◆ YOUR TASK
Retype the data exactly, so that every line matches the original.

◆ AVAILABLE RECORDS

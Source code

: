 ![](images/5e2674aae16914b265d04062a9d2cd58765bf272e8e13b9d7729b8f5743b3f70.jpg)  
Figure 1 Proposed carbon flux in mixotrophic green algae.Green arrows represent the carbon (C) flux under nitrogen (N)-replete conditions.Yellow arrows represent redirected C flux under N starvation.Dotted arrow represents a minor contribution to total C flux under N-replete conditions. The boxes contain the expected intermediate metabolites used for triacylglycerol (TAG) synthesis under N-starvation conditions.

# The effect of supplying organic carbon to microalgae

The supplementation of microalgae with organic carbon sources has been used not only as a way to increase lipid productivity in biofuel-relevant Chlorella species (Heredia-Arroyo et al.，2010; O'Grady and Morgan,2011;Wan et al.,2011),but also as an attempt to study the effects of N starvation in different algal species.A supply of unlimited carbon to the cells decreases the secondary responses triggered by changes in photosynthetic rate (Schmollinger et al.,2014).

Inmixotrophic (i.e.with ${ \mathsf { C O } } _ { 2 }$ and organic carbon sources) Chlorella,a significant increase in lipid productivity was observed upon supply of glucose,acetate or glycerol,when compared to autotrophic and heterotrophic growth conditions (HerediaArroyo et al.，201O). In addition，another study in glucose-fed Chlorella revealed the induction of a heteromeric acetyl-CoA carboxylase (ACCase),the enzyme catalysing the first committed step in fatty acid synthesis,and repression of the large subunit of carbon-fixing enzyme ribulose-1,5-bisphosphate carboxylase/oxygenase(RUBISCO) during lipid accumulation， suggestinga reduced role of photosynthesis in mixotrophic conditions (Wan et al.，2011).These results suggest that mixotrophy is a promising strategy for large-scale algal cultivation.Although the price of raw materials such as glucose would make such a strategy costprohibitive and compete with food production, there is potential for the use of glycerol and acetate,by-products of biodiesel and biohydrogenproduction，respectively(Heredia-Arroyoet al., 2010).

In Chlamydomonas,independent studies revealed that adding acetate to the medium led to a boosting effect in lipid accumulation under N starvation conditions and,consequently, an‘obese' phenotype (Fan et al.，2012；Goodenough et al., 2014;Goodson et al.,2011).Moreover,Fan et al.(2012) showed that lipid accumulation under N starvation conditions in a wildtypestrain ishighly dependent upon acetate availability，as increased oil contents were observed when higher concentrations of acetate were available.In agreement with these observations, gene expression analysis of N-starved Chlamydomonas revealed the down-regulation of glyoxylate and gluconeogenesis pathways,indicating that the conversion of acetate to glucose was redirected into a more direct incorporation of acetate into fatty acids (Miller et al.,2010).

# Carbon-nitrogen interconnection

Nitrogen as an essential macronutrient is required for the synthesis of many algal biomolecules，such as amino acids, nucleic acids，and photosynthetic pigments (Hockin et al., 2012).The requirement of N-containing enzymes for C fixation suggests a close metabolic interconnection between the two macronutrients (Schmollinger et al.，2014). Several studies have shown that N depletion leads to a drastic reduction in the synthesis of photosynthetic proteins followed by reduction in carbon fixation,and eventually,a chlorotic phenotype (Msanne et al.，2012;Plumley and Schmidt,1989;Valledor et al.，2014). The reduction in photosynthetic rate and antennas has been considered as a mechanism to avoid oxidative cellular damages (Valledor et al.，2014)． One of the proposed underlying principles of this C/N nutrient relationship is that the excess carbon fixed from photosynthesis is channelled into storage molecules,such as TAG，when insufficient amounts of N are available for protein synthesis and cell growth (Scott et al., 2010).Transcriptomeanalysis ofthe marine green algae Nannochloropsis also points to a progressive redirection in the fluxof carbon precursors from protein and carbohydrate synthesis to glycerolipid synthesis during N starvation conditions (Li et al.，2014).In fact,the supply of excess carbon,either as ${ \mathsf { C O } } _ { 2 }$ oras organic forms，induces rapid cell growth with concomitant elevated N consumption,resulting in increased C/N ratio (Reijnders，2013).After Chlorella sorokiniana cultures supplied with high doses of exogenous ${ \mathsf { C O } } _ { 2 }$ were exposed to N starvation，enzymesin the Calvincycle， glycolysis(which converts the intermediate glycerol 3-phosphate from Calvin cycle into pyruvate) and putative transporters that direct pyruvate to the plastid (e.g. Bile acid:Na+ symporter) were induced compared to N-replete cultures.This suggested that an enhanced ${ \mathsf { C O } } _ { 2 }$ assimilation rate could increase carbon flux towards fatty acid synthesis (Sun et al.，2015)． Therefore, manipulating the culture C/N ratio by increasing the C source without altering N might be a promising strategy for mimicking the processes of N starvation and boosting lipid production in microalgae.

◆ THE ANSWER
Source code

: ![](images/5e2674aae16914b265d04062a9d2cd58765bf272e8e13b9d7729b8f5743b3f70.jpg)  
Figure 1 Proposed carbon flux in mixotrophic green algae.Green arrows represent the carbon (C) flux under nitrogen (N)-replete conditions.Yellow arrows represent redirected C flux under N starvation.Dotted arrow represents a minor contribution to total C flux under N-replete conditions. The boxes contain the expected intermediate metabolites used for triacylglycerol (TAG) synthesis under N-starvation conditions.

# The effect of supplying organic carbon to microalgae

The supplementation of microalgae with organic carbon sources has been used not only as a way to increase lipid productivity in biofuel-relevant Chlorella species (Heredia-Arroyo et al.，2010; O'Grady and Morgan,2011;Wan et al.,2011),but also as an attempt to study the effects of N starvation in different algal species.A supply of unlimited carbon to the cells decreases the secondary responses triggered by changes in photosynthetic rate (Schmollinger et al.,2014).

Inmixotrophic (i.e.with ${ \mathsf { C O } } _ { 2 }$ and organic carbon sources) Chlorella,a significant increase in lipid productivity was observed upon supply of glucose,acetate or glycerol,when compared to autotrophic and heterotrophic growth conditions (HerediaArroyo et al.，201O). In addition，another study in glucose-fed Chlorella revealed the induction of a heteromeric acetyl-CoA carboxylase (ACCase),the enzyme catalysing the first committed step in fatty acid synthesis,and repression of the large subunit of carbon-fixing enzyme ribulose-1,5-bisphosphate carboxylase/oxygenase(RUBISCO) during lipid accumulation， suggestinga reduced role of photosynthesis in mixotrophic conditions (Wan et al.，2011).These results suggest that mixotrophy is a promising strategy for large-scale algal cultivation.Although the price of raw materials such as glucose would make such a strategy costprohibitive and compete with food production, there is potential for the use of glycerol and acetate,by-products of biodiesel and biohydrogenproduction，respectively(Heredia-Arroyoet al., 2010).

In Chlamydomonas,independent studies revealed that adding acetate to the medium led to a boosting effect in lipid accumulation under N starvation conditions and,consequently, an‘obese' phenotype (Fan et al.，2012；Goodenough et al., 2014;Goodson et al.,2011).Moreover,Fan et al.(2012) showed that lipid accumulation under N starvation conditions in a wildtypestrain ishighly dependent upon acetate availability，as increased oil contents were observed when higher concentrations of acetate were available.In agreement with these observations, gene expression analysis of N-starved Chlamydomonas revealed the down-regulation of glyoxylate and gluconeogenesis pathways,indicating that the conversion of acetate to glucose was redirected into a more direct incorporation of acetate into fatty acids (Miller et al.,2010).

# Carbon-nitrogen interconnection

Nitrogen as an essential macronutrient is required for the synthesis of many algal biomolecules，such as amino acids, nucleic acids，and photosynthetic pigments (Hockin et al., 2012).The requirement of N-containing enzymes for C fixation suggests a close metabolic interconnection between the two macronutrients (Schmollinger et al.，2014). Several studies have shown that N depletion leads to a drastic reduction in the synthesis of photosynthetic proteins followed by reduction in carbon fixation,and eventually,a chlorotic phenotype (Msanne et al.，2012;Plumley and Schmidt,1989;Valledor et al.，2014). The reduction in photosynthetic rate and antennas has been considered as a mechanism to avoid oxidative cellular damages (Valledor et al.，2014)． One of the proposed underlying principles of this C/N nutrient relationship is that the excess carbon fixed from photosynthesis is channelled into storage molecules,such as TAG，when insufficient amounts of N are available for protein synthesis and cell growth (Scott et al., 2010).Transcriptomeanalysis ofthe marine green algae Nannochloropsis also points to a progressive redirection in the fluxof carbon precursors from protein and carbohydrate synthesis to glycerolipid synthesis during N starvation conditions (Li et al.，2014).In fact,the supply of excess carbon,either as ${ \mathsf { C O } } _ { 2 }$ oras organic forms，induces rapid cell growth with concomitant elevated N consumption,resulting in increased C/N ratio (Reijnders，2013).After Chlorella sorokiniana cultures supplied with high doses of exogenous ${ \mathsf { C O } } _ { 2 }$ were exposed to N starvation，enzymesin the Calvincycle， glycolysis(which converts the intermediate glycerol 3-phosphate from Calvin cycle into pyruvate) and putative transporters that direct pyruvate to the plastid (e.g. Bile acid:Na+ symporter) were induced compared to N-replete cultures.This suggested that an enhanced ${ \mathsf { C O } } _ { 2 }$ assimilation rate could increase carbon flux towards fatty acid synthesis (Sun et al.，2015)． Therefore, manipulating the culture C/N ratio by increasing the C source without altering N might be a promising strategy for mimicking the processes of N starvation and boosting lipid production in microalgae.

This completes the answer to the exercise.